Search code examples
pythonexcelopenpyxldefaultdict

Using defaultdict to append a list from an .xlsx file


I'm trying to take an excel file with two fields, ID and xy coordinates and create a dictionary so that each ID is a key to all of the xy coordinate values.

for example, the excel file looks like this: [1] [1]: https://i.sstatic.net/P2agc.png

but there are more than 900 oID values

I want the final format to be something like, [('0',[-121.129247,37.037939,-121.129247,37.037939,-121.056516,36.997779]), ('1',[all, the, coordinates,with,oID,of,1]),('2'[all,the,coordinate,with,oID,of,2]etc.)]

I am trying to use a for statement to iterate through the excel sheet to populate a list with the first 200 rows, and then putting that into a default dict.

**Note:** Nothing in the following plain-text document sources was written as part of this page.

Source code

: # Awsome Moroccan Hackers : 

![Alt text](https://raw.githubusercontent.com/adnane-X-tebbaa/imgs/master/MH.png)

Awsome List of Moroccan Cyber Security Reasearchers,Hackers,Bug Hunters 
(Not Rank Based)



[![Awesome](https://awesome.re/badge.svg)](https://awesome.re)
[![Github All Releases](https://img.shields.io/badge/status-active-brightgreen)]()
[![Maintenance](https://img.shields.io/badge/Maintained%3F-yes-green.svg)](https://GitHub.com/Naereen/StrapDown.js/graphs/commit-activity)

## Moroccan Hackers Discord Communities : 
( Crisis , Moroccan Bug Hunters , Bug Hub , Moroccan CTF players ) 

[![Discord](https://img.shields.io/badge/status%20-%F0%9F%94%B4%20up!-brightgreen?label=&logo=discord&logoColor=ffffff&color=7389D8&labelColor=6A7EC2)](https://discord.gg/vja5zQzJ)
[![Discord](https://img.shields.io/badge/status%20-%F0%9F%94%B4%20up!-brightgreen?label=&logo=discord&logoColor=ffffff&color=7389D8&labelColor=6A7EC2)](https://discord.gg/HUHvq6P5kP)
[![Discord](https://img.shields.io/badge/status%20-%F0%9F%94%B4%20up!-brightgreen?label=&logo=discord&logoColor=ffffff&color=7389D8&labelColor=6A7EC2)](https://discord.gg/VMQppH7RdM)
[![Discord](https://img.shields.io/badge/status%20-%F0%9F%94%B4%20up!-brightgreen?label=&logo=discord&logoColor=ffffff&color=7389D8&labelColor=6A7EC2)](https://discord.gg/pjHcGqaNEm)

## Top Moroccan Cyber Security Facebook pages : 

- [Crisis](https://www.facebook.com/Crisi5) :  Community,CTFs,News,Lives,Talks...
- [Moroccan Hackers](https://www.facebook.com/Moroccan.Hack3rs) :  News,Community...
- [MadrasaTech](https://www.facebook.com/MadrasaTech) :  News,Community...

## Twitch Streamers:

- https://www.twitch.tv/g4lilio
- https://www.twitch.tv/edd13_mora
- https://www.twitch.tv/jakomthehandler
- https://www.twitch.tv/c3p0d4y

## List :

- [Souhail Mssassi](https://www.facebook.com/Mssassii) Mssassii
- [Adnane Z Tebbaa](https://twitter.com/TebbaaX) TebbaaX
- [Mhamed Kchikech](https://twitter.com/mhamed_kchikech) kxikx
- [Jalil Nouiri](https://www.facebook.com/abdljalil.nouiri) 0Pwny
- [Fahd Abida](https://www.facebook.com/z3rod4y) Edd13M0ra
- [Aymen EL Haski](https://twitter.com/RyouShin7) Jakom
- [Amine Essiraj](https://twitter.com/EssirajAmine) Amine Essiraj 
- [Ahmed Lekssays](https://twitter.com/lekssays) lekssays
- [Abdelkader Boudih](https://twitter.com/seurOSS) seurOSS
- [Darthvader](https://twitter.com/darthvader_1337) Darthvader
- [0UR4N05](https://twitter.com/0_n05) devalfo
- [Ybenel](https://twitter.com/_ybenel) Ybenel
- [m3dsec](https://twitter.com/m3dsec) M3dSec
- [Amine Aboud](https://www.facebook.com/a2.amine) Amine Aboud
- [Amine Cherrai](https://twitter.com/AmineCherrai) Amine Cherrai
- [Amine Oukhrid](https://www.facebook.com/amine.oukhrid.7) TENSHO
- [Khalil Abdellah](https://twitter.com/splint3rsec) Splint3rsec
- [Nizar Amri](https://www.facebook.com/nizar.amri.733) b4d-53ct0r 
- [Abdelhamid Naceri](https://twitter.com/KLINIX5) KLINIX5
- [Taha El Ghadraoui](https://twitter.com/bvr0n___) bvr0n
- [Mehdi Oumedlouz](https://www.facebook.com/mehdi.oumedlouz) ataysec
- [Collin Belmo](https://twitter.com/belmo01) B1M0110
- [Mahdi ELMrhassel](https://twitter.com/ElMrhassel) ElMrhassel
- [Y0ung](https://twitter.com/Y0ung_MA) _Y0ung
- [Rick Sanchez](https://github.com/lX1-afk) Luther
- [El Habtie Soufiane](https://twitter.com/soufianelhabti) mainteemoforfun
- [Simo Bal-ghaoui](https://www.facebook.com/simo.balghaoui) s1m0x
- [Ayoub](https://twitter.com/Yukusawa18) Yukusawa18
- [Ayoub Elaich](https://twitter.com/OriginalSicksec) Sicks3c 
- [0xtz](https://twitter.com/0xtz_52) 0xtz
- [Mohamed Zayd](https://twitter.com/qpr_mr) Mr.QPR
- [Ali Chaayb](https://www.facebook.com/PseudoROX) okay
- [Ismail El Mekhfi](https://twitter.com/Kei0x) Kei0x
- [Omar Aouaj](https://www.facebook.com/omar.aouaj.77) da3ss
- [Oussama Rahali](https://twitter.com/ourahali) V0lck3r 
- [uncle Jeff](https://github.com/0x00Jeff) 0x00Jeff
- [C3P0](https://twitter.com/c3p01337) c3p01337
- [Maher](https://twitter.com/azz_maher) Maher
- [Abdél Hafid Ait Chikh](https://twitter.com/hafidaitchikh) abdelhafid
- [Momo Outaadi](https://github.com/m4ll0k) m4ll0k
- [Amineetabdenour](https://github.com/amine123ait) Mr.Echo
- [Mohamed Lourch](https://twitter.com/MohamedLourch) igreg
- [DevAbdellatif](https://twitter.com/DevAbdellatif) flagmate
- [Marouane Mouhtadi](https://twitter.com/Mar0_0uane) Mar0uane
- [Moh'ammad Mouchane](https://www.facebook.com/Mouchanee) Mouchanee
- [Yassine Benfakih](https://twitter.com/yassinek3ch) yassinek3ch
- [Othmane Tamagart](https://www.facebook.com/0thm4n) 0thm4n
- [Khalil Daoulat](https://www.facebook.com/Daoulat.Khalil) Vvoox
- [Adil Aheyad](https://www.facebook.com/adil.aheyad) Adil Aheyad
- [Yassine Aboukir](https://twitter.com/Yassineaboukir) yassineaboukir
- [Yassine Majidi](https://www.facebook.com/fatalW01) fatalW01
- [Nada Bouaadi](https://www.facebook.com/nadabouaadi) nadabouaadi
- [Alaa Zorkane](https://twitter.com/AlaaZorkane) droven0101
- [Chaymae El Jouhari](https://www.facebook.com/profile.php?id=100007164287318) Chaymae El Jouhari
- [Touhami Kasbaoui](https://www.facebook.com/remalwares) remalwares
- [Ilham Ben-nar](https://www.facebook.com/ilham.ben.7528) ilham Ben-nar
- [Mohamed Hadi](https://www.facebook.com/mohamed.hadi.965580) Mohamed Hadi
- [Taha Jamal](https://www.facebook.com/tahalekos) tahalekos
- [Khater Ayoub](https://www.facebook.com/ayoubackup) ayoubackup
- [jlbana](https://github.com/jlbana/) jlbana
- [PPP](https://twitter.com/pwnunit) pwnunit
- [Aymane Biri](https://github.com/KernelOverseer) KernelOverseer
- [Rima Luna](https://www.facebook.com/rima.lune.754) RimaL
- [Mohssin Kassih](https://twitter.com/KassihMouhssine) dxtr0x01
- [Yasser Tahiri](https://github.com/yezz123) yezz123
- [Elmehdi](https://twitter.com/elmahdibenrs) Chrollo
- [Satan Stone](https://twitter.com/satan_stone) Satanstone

Here is what I have done so far:

wb=openpyxl.load_workbook('simpleCoordinate.xlsx')
sheet=wb['Sheet1']

from collections import defaultdict

CoordDict = defaultdict(list)
for i in range (1,201,1):
    coordinate_list=[(sheet.cell(row=i,column=1).value, sheet.cell(row=i,     column=2).value)]

for oID, xy in coordinate_list:
   CoordDict[oID].append(xy)

print(list(CoordDict.items()))

which returns:

[(11, ['-121.177487,35.49885'])]

Only the 200th line of the excel sheet, rather than the whole thing.. I'm not sure what I'm doing wrong, is it something with the for statement? Am I thinking about this in the wrong way? I'm a total newbie to python any advice would be helpful!


Solution

  • You are overwriting coordinate_list 200 times. Instead, create it, then append to it with the += operator.

    wb=openpyxl.load_workbook('simpleCoordinate.xlsx')
    sheet=wb.get_sheet_by_name('Sheet1')
    
    from collections import defaultdict
    
    coordinate_list = list()
    for i in range (1,201,1):
        coordinate_list += [(sheet.cell(row=i,column=1).value, sheet.cell(row=i,     column=2).value)]
    
    coord_dict = defaultdict(list)
    for oid, xy in coordinate_list:
        coord_dict[oid] = xy
    
    print(list(coord_dict.items()))